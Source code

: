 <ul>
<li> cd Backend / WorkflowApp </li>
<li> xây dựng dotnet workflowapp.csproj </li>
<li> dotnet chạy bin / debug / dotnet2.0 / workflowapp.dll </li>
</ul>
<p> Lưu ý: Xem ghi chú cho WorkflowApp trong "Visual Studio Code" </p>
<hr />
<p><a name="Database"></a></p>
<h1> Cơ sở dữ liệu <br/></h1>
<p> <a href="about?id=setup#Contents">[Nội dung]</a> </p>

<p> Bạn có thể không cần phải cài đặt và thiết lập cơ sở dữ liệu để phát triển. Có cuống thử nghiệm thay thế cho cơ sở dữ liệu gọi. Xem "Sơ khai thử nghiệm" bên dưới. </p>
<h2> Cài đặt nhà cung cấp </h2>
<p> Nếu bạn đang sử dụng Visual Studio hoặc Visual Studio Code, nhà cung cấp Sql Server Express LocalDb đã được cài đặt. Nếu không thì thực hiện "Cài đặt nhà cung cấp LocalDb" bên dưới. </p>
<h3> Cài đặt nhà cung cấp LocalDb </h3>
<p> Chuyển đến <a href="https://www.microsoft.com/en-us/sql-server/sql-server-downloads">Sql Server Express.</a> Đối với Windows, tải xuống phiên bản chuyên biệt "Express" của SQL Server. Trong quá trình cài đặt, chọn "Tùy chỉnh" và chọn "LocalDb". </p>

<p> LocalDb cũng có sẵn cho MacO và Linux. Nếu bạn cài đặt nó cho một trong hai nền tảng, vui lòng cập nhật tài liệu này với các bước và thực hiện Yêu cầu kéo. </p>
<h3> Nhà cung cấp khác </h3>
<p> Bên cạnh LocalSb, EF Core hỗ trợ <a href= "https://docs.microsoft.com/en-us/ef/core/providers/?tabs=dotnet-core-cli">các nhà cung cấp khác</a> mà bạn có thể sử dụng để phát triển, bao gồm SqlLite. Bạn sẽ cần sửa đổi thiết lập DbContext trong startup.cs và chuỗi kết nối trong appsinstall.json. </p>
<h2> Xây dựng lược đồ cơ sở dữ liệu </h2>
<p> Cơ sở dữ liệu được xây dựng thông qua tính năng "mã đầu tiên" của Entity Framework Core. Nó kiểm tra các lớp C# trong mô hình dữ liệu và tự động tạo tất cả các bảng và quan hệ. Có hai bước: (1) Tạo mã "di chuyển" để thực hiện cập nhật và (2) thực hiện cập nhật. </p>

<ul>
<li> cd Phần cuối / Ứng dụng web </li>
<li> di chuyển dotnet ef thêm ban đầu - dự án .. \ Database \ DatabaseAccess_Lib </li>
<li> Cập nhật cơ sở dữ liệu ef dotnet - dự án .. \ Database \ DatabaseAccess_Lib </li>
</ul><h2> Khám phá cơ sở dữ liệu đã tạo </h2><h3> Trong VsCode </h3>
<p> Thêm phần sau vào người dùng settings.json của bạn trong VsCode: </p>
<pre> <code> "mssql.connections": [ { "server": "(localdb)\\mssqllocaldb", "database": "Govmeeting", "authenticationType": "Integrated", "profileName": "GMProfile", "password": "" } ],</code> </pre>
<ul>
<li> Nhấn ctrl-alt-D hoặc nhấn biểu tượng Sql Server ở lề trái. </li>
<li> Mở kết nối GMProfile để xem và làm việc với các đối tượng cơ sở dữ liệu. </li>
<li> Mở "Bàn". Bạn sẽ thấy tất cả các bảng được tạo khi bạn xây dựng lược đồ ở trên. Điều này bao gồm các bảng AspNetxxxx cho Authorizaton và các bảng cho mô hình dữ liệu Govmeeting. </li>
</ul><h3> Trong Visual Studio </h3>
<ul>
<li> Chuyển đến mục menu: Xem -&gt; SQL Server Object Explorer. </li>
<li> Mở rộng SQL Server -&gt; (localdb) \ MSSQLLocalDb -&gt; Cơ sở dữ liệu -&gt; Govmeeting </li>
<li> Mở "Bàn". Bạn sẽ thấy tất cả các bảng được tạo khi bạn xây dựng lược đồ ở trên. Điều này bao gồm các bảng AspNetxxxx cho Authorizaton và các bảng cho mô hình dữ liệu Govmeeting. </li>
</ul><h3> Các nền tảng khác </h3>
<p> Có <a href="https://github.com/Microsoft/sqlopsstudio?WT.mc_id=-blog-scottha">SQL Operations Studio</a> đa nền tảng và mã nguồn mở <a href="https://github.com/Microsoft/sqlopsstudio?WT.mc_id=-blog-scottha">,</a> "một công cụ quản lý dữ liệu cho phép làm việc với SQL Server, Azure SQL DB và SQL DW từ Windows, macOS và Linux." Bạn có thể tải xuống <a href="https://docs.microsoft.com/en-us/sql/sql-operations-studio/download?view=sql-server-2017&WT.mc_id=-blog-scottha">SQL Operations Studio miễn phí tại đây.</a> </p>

→ **Task to complete**
Restate the data verbatim through the "<p> Chuyển đến" line.

→ **Response box**
Source code

: <ul>
<li> cd Backend / WorkflowApp </li>
<li> xây dựng dotnet workflowapp.csproj </li>
<li> dotnet chạy bin / debug / dotnet2.0 / workflowapp.dll </li>
</ul>
<p> Lưu ý: Xem ghi chú cho WorkflowApp trong "Visual Studio Code" </p>
<hr />
<p><a name="Database"></a></p>
<h1> Cơ sở dữ liệu <br/></h1>
<p> <a href="about?id=setup#Contents">[Nội dung]</a> </p>

<p> Bạn có thể không cần phải cài đặt và thiết lập cơ sở dữ liệu để phát triển. Có cuống thử nghiệm thay thế cho cơ sở dữ liệu gọi. Xem "Sơ khai thử nghiệm" bên dưới. </p>
<h2> Cài đặt nhà cung cấp </h2>
<p> Nếu bạn đang sử dụng Visual Studio hoặc Visual Studio Code, nhà cung cấp Sql Server Express LocalDb đã được cài đặt. Nếu không thì thực hiện "Cài đặt nhà cung cấp LocalDb" bên dưới. </p>
<h3> Cài đặt nhà cung cấp LocalDb </h3>
<p> Chuyển đến <a href="https://www.microsoft.com/en-us/sql-server/sql-server-downloads">Sql Server Express.</a> Đối với Windows, tải xuống phiên bản chuyên biệt "Express" của SQL Server. Trong quá trình cài đặt, chọn "Tùy chỉnh" và chọn "LocalDb". </p>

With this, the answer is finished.